Stuck in between the Sharp brothers and staring into the barrel of a gun is Eiza Gonzalez as quick-thinking and wipsmart EMT Cam Thompson. Regarded as the best EMT working on the job, but who has a problem dealing with people and just compartmentalizing the carnage that she has to deal with day in and day out, Gonzalez’s Cam soon finds herself in the middle of an even more hectic situation and she becomes a foil for Danny and Will’s escape. While she might have a gun pointed at her, Cam is in no way any type of victim and she gets right in Danny’s face, especially when it comes to keeping the wounded cop alive in the back of her ambulance, the only insurance that Danny and Will have of any chance of survival. The narrative and fast pace of Ambulance certainly test Gonzalez as a performer and she stands up to the pressure and delivers a solid performance.

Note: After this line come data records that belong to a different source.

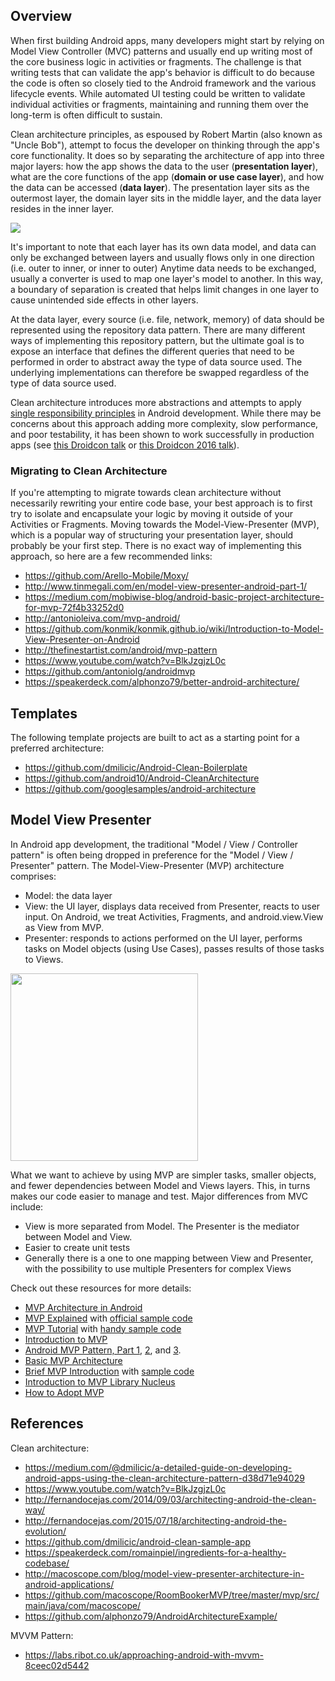## Overview

When first building Android apps, many developers might start by relying on Model View Controller (MVC) patterns and usually end up writing most of the core business logic in activities or fragments.  The challenge is that writing tests that can validate the app's behavior is difficult to do because the code is often so closely tied to the Android framework and the various lifecycle events.  While automated UI testing could be written to validate individual activities or fragments, maintaining and running them over the long-term is often difficult to sustain.

Clean architecture principles, as espoused by Robert Martin (also known as "Uncle Bob"), attempt to focus the developer on thinking through the app's core functionality.  It does so by separating the architecture of app into three major layers: how the app shows the data to the user (**presentation layer**), what are the core functions of the app (**domain or use case layer**), and how the data can be accessed (**data layer**).  The presentation layer sits as the outermost layer, the domain layer sits in the middle layer, and the data layer resides in the inner layer.  

<img src="http://i.imgur.com/tJxzrx2.png" />

It's important to note that each layer has its own data model, and data can only be exchanged between layers and usually flows only in one direction (i.e. outer to inner, or inner to outer)  Anytime data needs to be exchanged, usually a converter is used to map one layer's model to another.  In this way, a boundary of separation is created that helps limit changes in one layer to cause unintended side effects in other layers.

At the data layer, every source (i.e. file, network, memory) of data should be represented using the repository data pattern.  There are many different ways of implementing this repository pattern, but the ultimate goal is to expose an interface that defines the different queries that need to be performed in order to abstract away the type of data source used.  The underlying implementations can therefore be swapped regardless of the type of data source used.

Clean architecture introduces more abstractions and attempts to apply [single responsibility principles](https://en.wikipedia.org/wiki/Single_responsibility_principle) in Android development.  While there may be concerns about this approach adding more complexity, slow performance, and poor testability, it has been shown to work successfully in production apps (see [this Droidcon talk](https://www.youtube.com/watch?v=-oZswd1j5H0) or [this Droidcon 2016 talk](https://www.youtube.com/watch?v=R89ufpJI3SY)).

### Migrating to Clean Architecture

If you're attempting to migrate towards clean architecture without necessarily rewriting your entire code base, your best approach is to first try to isolate and encapsulate your logic by moving it outside of your Activities or Fragments.  Moving towards the Model-View-Presenter (MVP), which is a popular way of structuring your presentation layer, should probably be your first step.  There is no exact way of implementing this approach, so here are a few recommended links:

* <https://github.com/Arello-Mobile/Moxy/>
* <http://www.tinmegali.com/en/model-view-presenter-android-part-1/>
* <https://medium.com/mobiwise-blog/android-basic-project-architecture-for-mvp-72f4b33252d0>
* <http://antonioleiva.com/mvp-android/>
* <https://github.com/konmik/konmik.github.io/wiki/Introduction-to-Model-View-Presenter-on-Android>
* <http://thefinestartist.com/android/mvp-pattern>
* <https://www.youtube.com/watch?v=BlkJzgjzL0c>
* <https://github.com/antoniolg/androidmvp>
* <https://speakerdeck.com/alphonzo79/better-android-architecture/>

## Templates

The following template projects are built to act as a starting point for a preferred architecture:

 * <https://github.com/dmilicic/Android-Clean-Boilerplate>
 * <https://github.com/android10/Android-CleanArchitecture>
 * <https://github.com/googlesamples/android-architecture>

## Model View Presenter

In Android app development, the traditional "Model / View / Controller pattern" is often being dropped in preference for the "Model / View / Presenter" pattern. The Model-View-Presenter (MVP) architecture comprises:

 * Model: the data layer
 * View: the UI layer, displays data received from Presenter, reacts to user input. On Android, we treat Activities, Fragments, and android.view.View as View from MVP.
 * Presenter: responds to actions performed on the UI layer, performs tasks on Model objects (using Use Cases), passes results of those tasks to Views.

<img src="http://i.imgur.com/5WLQno7.png" width="300" />

What we want to achieve by using MVP are simpler tasks, smaller objects, and fewer dependencies between Model and Views layers. This, in turns makes our code easier to manage and test. Major differences from MVC include:

* View is more separated from Model. The Presenter is the mediator between Model and View.
* Easier to create unit tests
* Generally there is a one to one mapping between View and Presenter, with the possibility to use multiple Presenters for complex Views

Check out these resources for more details:

 * [MVP Architecture in Android](http://macoscope.com/blog/model-view-presenter-architecture-in-android-applications/)
 * [MVP Explained](https://medium.com/upday-devs/android-architecture-patterns-part-2-model-view-presenter-8a6faaae14a5#.u53s2u5gu) with [official sample code](https://github.com/googlesamples/android-architecture/tree/todo-mvp-rxjava/)
 * [MVP Tutorial](https://medium.com/@be.betr.codr/android-mvp-survival-guide-b2094ab79f78#.ee4ajr7pz) with [handy sample code](https://github.com/WillyShakes/NetflixShows)
 * [Introduction to MVP](https://code.tutsplus.com/tutorials/an-introduction-to-model-view-presenter-on-android--cms-26162)
 * [Android MVP Pattern, Part 1](http://www.tinmegali.com/en/model-view-presenter-android-part-1/), [2](http://www.tinmegali.com/en/model-view-presenter-mvp-in-android-part-2/), and [3](http://www.tinmegali.com/en/model-view-presenter-mvp-in-android-part-3/). 
 * [Basic MVP Architecture](https://medium.com/mobiwise-blog/android-basic-project-architecture-for-mvp-72f4b33252d0#.dcco0jo19)
 * [Brief MVP Introduction](https://antonioleiva.com/mvp-android/) with [sample code](https://github.com/antoniolg/androidmvp)
 * [Introduction to MVP Library Nucleus](http://konmik.com/post/introduction_to_model_view_presenter_on_android/)
 * [How to Adopt MVP](https://code.tutsplus.com/tutorials/how-to-adopt-model-view-presenter-on-android--cms-26206)

## References

Clean architecture:

* <https://medium.com/@dmilicic/a-detailed-guide-on-developing-android-apps-using-the-clean-architecture-pattern-d38d71e94029>
* <https://www.youtube.com/watch?v=BlkJzgjzL0c>
* <http://fernandocejas.com/2014/09/03/architecting-android-the-clean-way/>
* <http://fernandocejas.com/2015/07/18/architecting-android-the-evolution/>
* <https://github.com/dmilicic/android-clean-sample-app>
* <https://speakerdeck.com/romainpiel/ingredients-for-a-healthy-codebase/>
* <http://macoscope.com/blog/model-view-presenter-architecture-in-android-applications/>
* <https://github.com/macoscope/RoomBookerMVP/tree/master/mvp/src/main/java/com/macoscope/>
* <https://github.com/alphonzo79/AndroidArchitectureExample/>

MVVM Pattern:
* <https://labs.ribot.co.uk/approaching-android-with-mvvm-8ceec02d5442>


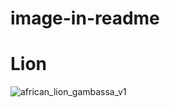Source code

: # image-in-readme
# Lion

![african_lion_gambassa_v1](https://user-images.githubusercontent.com/37037860/38324026-afefc800-385c-11e8-8f43-2970ec40131d.jpg)

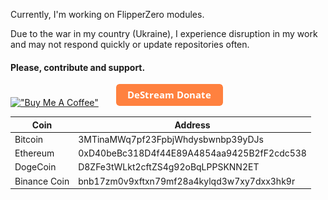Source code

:Currently, I'm working on FlipperZero modules. 

Due to the war in my country (Ukraine), I experience disruption in my work and may not respond quickly or update repositories often.

#### Please, contribute and support.

[!["Buy Me A Coffee"](https://www.buymeacoffee.com/assets/img/custom_images/orange_img.png)](https://www.buymeacoffee.com/sequoiasan)&emsp;&emsp;[![DeStream Donate"](https://raw.githubusercontent.com/SequoiaSan/SequoiaSan/main/button_destream-donate.png)](https://destream.net/live/SequoiaSan/donate)

|Coin|Address|
|---|---|
|Bitcoin| 3MTinaMWq7pf23FpbjWhdysbwnbp39yDJs|
|Ethereum| 0xD40beBc318D4f44E89A4854aa9425B2fF2cdc538|
|DogeCoin| D8ZFe3tWLkt2cftZS4g92oBqLPPSKNN2ET|
|Binance Coin| bnb17zm0v9xftxn79mf28a4kylqd3w7xy7dxx3hk9r|


<!--
**SequoiaSan/SequoiaSan** is a ✨ _special_ ✨ repository because its `README.md` (this file) appears on your GitHub profile.

Here are some ideas to get you started:

- 🔭 I’m currently working on ...
- 🌱 I’m currently learning ...
- 👯 I’m looking to collaborate on ...
- 🤔 I’m looking for help with ...
- 💬 Ask me about ...
- 📫 How to reach me: ...
- 😄 Pronouns: ...
- ⚡ Fun fact: ...
-->
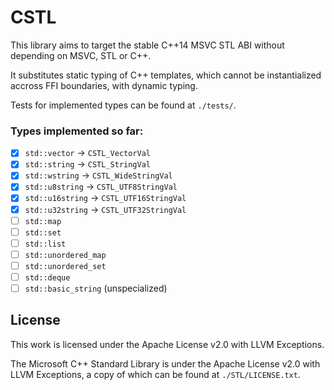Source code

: # CSTL
This library aims to target the stable C++14 MSVC STL ABI without depending on MSVC, STL or C++.

It substitutes static typing of C++ templates, which cannot be instantialized accross FFI boundaries, with dynamic typing.

Tests for implemented types can be found at `./tests/`.

### Types implemented so far:
- [x] `std::vector`    -> `CSTL_VectorVal`
- [x] `std::string`    -> `CSTL_StringVal`
- [x] `std::wstring`   -> `CSTL_WideStringVal`
- [x] `std::u8string`  -> `CSTL_UTF8StringVal`
- [x] `std::u16string` -> `CSTL_UTF16StringVal`
- [x] `std::u32string` -> `CSTL_UTF32StringVal`
- [ ] `std::map`
- [ ] `std::set`
- [ ] `std::list`
- [ ] `std::unordered_map`
- [ ] `std::unordered_set`
- [ ] `std::deque`
- [ ] `std::basic_string` (unspecialized)

## License
This work is licensed under the Apache License v2.0 with LLVM Exceptions.

The Microsoft C++ Standard Library is under the Apache License v2.0 with LLVM Exceptions, a copy of which can be found at `./STL/LICENSE.txt`.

With Ambulance you’re very much a participant in the action and narrative of this fast-paced blockbuster and during the extreme moments of this film, you feel like you’re fully immersed in it, rather than just being a mere spectator. Bay holds nothing back with this bold and intense piece of cinema and you can literally smell the gun powder as he turns the streets of Los Angeles into a wrecking yard and things get crazier by the minute. While the carnage is mad and in your face, Bay’s reliance on practical effects makes the intensity of this film real, and there’s no doubting that the chaos that he orchestrates is anything but authentic. Bay makes Ambulance a true blockbuster spectacle and it’s a pulse-pounding experience to witness up close.
By the time the credits begin to roll on Ambulance, your adrenal gland will be working overtime and the adrenaline will be surging through your veins. This is a blockbuster film that doesn’t stop for a second and it’s one hell of a fun ride.